───── DATA TO PROCESS ─────
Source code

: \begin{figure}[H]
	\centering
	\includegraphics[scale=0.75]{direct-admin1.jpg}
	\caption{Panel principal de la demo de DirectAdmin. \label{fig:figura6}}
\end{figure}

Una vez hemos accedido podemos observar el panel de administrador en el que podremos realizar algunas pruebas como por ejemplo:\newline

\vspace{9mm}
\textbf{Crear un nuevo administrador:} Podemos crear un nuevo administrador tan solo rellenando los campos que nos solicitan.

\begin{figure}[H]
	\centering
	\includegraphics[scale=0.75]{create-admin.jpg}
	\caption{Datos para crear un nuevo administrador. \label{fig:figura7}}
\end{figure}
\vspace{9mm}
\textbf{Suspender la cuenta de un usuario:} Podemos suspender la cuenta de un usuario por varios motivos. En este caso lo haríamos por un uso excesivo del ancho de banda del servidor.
─────
───── DATA TO PROCESS ─────
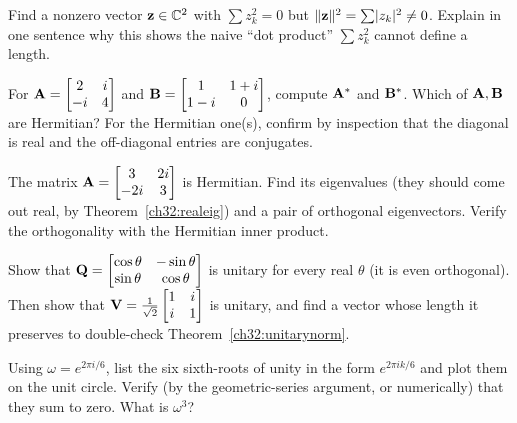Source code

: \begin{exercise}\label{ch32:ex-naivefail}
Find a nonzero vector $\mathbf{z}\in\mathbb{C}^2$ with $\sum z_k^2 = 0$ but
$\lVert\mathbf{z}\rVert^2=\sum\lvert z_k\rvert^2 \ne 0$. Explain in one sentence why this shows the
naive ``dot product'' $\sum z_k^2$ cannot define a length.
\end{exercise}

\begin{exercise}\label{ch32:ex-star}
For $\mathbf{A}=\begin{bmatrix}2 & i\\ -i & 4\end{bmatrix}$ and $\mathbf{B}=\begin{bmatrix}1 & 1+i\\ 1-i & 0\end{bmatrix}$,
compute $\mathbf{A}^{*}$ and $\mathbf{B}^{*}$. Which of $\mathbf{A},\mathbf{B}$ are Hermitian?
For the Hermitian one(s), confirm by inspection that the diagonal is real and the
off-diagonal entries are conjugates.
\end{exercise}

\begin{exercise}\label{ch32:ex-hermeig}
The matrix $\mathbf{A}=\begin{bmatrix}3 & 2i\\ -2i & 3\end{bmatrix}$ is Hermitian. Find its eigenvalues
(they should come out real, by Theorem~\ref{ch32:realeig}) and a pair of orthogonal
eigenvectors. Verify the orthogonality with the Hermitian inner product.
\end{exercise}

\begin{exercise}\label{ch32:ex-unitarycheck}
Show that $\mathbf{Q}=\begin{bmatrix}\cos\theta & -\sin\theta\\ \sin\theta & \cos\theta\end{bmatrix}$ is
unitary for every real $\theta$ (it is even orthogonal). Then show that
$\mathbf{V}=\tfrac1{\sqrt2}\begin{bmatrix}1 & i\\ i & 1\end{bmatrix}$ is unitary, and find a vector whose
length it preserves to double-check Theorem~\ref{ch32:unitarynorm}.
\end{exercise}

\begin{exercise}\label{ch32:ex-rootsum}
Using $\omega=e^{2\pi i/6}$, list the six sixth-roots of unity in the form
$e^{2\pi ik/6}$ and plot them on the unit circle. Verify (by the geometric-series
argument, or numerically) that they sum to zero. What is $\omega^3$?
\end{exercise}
─────
Where a line of the records includes "figure", copy it.

: \begin{figure}[H]
\end{figure}
\begin{figure}[H]
\end{figure}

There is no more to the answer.